_What is being asked_
Transcribe, word for word and without additions, each line below from the one containing "The minimum log level is" through the one containing "- Use a different", both ends included.

Data entries

⁂

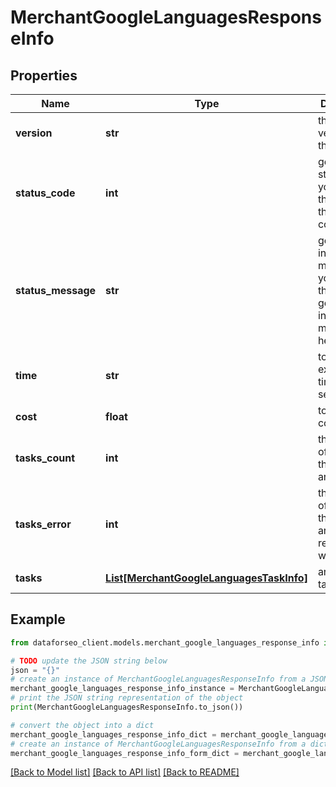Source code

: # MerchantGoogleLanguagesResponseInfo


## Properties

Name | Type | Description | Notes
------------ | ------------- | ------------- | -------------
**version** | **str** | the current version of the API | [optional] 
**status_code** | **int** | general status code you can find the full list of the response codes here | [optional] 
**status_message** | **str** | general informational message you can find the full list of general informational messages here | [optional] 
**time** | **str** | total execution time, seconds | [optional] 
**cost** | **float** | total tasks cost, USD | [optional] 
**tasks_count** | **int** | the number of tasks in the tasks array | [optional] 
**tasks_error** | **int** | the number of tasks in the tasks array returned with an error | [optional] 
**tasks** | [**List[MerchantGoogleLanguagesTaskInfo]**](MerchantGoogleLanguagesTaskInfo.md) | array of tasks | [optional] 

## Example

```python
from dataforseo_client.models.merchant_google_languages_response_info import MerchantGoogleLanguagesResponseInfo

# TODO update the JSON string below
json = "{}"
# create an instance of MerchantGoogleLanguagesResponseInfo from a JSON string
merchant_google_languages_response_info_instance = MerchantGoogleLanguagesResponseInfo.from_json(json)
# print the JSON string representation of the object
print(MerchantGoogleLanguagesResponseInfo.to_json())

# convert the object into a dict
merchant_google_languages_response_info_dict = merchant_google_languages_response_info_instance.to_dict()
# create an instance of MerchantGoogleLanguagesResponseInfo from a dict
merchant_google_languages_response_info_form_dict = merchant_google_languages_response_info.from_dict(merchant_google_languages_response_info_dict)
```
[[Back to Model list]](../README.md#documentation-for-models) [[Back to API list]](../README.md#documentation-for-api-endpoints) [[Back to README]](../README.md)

⁂

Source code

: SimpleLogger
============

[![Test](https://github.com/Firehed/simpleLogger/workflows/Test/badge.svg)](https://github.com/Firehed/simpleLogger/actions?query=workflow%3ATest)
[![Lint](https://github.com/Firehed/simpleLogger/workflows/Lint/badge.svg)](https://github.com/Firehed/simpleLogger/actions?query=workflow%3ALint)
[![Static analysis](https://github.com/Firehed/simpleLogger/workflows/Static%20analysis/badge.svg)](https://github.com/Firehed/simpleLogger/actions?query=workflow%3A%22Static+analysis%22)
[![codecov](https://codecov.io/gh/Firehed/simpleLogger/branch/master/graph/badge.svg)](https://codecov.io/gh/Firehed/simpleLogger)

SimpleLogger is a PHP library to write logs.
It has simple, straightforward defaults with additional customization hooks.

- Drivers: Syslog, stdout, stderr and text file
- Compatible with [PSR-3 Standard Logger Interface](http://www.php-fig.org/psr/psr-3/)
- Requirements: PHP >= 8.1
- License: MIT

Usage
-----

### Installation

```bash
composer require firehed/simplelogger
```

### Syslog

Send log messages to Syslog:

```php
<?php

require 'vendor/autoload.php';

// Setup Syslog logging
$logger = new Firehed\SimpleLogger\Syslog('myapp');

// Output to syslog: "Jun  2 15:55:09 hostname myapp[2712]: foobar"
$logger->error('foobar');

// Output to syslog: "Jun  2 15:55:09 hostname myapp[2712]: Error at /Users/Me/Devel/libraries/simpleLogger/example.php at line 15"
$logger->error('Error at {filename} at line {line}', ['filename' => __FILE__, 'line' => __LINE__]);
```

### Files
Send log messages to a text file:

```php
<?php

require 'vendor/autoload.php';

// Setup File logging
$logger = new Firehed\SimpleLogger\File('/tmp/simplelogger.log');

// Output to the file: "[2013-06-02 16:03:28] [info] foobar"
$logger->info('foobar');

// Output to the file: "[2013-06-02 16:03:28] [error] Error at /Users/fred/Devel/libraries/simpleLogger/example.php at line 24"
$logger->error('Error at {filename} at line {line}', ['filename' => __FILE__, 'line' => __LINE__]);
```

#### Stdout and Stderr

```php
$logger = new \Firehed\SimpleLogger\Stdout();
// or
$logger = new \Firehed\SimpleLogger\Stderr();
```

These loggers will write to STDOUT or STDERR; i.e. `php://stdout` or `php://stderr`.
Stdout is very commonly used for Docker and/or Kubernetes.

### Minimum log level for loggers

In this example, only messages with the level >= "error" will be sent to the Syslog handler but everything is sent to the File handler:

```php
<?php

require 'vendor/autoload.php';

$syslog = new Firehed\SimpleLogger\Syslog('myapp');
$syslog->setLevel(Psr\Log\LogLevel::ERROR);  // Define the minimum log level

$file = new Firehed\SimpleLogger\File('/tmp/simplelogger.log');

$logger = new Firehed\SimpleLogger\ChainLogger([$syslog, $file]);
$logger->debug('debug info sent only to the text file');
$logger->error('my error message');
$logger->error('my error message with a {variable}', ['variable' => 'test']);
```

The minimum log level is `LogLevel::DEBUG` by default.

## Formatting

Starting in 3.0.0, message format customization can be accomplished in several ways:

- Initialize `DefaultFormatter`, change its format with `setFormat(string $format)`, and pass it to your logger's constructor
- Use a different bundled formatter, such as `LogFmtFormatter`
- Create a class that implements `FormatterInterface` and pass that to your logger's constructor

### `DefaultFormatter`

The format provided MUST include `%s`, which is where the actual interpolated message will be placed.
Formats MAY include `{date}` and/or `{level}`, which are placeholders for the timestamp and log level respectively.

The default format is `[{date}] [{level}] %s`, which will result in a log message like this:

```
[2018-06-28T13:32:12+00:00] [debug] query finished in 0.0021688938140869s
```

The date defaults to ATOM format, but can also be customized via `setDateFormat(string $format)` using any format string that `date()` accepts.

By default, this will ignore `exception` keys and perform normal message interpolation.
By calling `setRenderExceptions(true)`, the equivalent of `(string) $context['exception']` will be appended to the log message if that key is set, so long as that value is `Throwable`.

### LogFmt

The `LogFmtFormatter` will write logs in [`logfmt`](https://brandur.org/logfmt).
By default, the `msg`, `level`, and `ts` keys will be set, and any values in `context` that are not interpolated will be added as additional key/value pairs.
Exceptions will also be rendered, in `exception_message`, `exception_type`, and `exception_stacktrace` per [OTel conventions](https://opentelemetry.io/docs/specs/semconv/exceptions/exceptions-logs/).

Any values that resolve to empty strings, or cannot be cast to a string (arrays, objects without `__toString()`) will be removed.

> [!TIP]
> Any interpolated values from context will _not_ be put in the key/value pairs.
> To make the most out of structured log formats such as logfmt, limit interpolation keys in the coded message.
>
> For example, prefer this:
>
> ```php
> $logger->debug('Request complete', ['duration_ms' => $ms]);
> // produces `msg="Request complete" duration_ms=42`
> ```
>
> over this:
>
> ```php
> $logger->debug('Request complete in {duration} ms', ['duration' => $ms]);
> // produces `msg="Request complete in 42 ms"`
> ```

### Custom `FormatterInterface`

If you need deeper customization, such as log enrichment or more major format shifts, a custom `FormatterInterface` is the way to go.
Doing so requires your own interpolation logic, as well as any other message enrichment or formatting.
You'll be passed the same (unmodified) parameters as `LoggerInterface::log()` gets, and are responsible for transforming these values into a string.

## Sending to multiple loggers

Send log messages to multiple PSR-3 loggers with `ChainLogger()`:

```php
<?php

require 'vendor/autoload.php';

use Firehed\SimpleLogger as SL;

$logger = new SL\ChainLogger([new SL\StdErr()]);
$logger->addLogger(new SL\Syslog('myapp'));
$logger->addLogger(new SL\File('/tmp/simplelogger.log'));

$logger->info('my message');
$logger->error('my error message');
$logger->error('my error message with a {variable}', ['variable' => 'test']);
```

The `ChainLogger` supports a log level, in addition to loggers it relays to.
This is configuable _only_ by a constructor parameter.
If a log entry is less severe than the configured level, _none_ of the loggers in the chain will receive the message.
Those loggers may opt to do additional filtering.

⁂

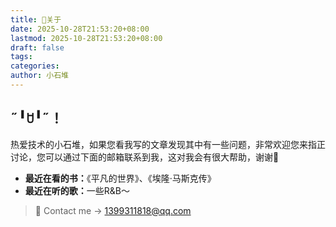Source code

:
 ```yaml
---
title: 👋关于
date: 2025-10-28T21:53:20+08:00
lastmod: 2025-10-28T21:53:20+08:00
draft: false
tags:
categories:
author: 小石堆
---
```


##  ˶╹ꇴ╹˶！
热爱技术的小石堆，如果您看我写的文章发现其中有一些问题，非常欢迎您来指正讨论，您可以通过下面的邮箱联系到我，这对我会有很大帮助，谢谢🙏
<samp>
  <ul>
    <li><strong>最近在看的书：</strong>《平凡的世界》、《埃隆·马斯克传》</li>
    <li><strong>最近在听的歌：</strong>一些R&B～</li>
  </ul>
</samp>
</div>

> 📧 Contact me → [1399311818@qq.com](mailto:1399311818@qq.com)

⁂

_Completed task_
The minimum log level is `LogLevel::DEBUG` by default.

## Formatting

Starting in 3.0.0, message format customization can be accomplished in several ways:

- Initialize `DefaultFormatter`, change its format with `setFormat(string $format)`, and pass it to your logger's constructor
- Use a different bundled formatter, such as `LogFmtFormatter`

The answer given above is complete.